On a slightly different note, but still connected to the topic of high school, man, my heart just breaks for the generation behind my generation. Oh. How far from the path are they going to stray before God rudely awakens them?? When I hear about things going on at the high school (via my brother) I just am appalled and just heart-broken so often. I see pictures of kids, yes they are still kids, dancing trashy, dressing immodestly, etc I just want to run to them and say, “why? Why are you doing this?” And yet, as I sit here and think through it, I know that my generation did not set the most stellar example for them. And the generations before the failed to set a standard of Godliness. Guys, come on! Let’s make a difference in the lives of our peers, our elders, those who are younger and looking up to us, and those who are yet to be born now! We are called to live lives worthy of the calling of Christ! I think it is high time we do that and bring about an awakening among not only the US and Canada but the whole world! We must fulfill the Great Commission and set an example for the believers in speech, conduct, love, faith, and in purity (1 Timothy 4:12). 2 Timothy 2:22 says, “Flee the evil desires of youth and pursue righteousness, faith, love, and peace along with those who call on the Lord from a pure heart.” For those of you who are young and reading this, stick 1 Timothy 4:12 and 2 Timothy 2:22 in your minds and do not forget them. Live by them. Meditate on them. Ask God what He would have you do. 2 Timothy 2:22 has become a life verse for me. I want to live life with those who love God and are passionately pursuing Him. I do not want to grow complacent in my walk with the Lord. Jesus didn’t get complecent. He fought the good fight. He ran the race. Like Paul says in 1 Corinthians 9:27, I discipline my body so that after I have run the race I myself will not be disqualified from the prize. Let’s be disciplined and fulfill what God has called us to.
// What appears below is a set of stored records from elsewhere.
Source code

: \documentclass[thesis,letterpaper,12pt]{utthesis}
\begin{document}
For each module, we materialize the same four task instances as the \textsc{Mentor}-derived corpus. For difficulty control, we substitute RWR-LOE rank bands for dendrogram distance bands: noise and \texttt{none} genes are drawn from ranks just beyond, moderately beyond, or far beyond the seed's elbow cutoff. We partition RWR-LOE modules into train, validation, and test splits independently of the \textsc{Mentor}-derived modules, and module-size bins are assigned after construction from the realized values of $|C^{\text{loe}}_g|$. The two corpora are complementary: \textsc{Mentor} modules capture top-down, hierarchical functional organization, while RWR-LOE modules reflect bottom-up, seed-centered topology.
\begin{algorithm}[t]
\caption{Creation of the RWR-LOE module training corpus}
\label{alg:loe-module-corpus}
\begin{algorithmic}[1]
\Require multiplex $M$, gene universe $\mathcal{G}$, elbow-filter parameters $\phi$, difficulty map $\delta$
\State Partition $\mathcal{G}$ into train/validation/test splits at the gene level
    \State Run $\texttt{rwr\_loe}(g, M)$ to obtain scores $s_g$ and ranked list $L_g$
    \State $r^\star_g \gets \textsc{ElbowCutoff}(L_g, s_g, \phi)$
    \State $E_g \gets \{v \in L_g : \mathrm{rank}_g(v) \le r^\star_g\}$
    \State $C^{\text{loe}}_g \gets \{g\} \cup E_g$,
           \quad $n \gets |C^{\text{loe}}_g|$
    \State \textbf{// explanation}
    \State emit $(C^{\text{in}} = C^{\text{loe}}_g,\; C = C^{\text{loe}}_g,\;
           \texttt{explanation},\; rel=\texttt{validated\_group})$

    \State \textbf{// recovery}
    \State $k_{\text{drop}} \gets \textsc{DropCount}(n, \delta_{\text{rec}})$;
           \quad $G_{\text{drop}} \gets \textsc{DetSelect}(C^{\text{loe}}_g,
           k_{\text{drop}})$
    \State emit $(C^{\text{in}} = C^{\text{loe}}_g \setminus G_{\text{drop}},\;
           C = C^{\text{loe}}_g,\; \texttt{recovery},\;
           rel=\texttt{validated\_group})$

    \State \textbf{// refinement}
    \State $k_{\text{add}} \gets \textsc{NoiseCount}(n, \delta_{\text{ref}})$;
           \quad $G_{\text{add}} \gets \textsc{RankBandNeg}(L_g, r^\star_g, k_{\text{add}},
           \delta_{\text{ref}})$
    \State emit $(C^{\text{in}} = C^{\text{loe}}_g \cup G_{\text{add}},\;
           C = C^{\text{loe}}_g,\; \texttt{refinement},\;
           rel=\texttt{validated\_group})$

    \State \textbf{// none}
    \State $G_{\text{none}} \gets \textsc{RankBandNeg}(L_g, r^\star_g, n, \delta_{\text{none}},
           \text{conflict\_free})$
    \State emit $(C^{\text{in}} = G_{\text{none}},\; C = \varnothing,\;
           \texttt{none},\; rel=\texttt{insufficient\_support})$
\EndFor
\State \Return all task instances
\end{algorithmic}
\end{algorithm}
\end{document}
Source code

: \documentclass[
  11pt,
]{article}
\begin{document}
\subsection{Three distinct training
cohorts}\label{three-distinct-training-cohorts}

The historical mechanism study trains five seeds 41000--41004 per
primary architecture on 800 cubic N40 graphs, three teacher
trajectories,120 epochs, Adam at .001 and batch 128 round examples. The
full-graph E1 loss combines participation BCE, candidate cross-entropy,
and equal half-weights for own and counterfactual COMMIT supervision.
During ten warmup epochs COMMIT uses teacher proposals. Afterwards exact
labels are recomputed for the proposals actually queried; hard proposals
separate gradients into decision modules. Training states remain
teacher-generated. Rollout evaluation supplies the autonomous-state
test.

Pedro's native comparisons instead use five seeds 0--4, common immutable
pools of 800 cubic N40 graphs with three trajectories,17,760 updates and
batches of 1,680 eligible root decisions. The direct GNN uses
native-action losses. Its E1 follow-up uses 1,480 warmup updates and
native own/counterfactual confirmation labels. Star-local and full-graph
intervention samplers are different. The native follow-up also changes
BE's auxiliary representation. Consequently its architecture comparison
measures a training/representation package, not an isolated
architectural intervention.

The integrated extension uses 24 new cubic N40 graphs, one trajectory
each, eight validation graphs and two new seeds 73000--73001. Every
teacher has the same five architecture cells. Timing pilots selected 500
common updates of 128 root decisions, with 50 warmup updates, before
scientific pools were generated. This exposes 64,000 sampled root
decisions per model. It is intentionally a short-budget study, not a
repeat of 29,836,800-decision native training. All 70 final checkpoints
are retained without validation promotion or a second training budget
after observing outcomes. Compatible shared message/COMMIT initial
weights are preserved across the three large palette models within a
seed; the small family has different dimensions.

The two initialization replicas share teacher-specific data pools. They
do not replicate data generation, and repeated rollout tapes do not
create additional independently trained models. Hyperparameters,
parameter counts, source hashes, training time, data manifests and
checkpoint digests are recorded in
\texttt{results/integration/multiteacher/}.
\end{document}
I guess what I’m trying to get at is that what kills me the most is that my little brother is in 8th grade and I’m not going to lie, he is a super talented, great kid who is just about the cutest boy I’ve ever seen. Sometimes I just want to fight his battles for him and tell all the punk little girls to get away! (yes, I know I am a slightly overprotective older sister but I love my little brother like none other. I’ve been through high school and hated it with my guts and here I have to sit and watch him go through it.) I’m sure many of you have younger siblings and can relate to this. So in conclusion, can we just commit to pray for this next generation? There is so much junk that goes on that is even worse than what we dealt with. We need to be interceeding on behalf of these kids! Man, pray that God would come into the schools, that there would be revivals, that the kids who know and love the Lord would be bold in their faith and not back down, that teachers would take a stand for what is right in the eyes of God and would call kids on the rug when they are out of line, and that we, as an older generation, would set a Godly example for these kids. We need to take kids under our wing and pour into their lives! Read Titus 2. It talks about the older men teaching the younger men and the older women teaching the younger women. Now, I know my generation is not “old” but we are older and more mature than the generations below us, so get to teaching/mentoring. Pray for and with them, talk with them, listen to them, and LOVE them!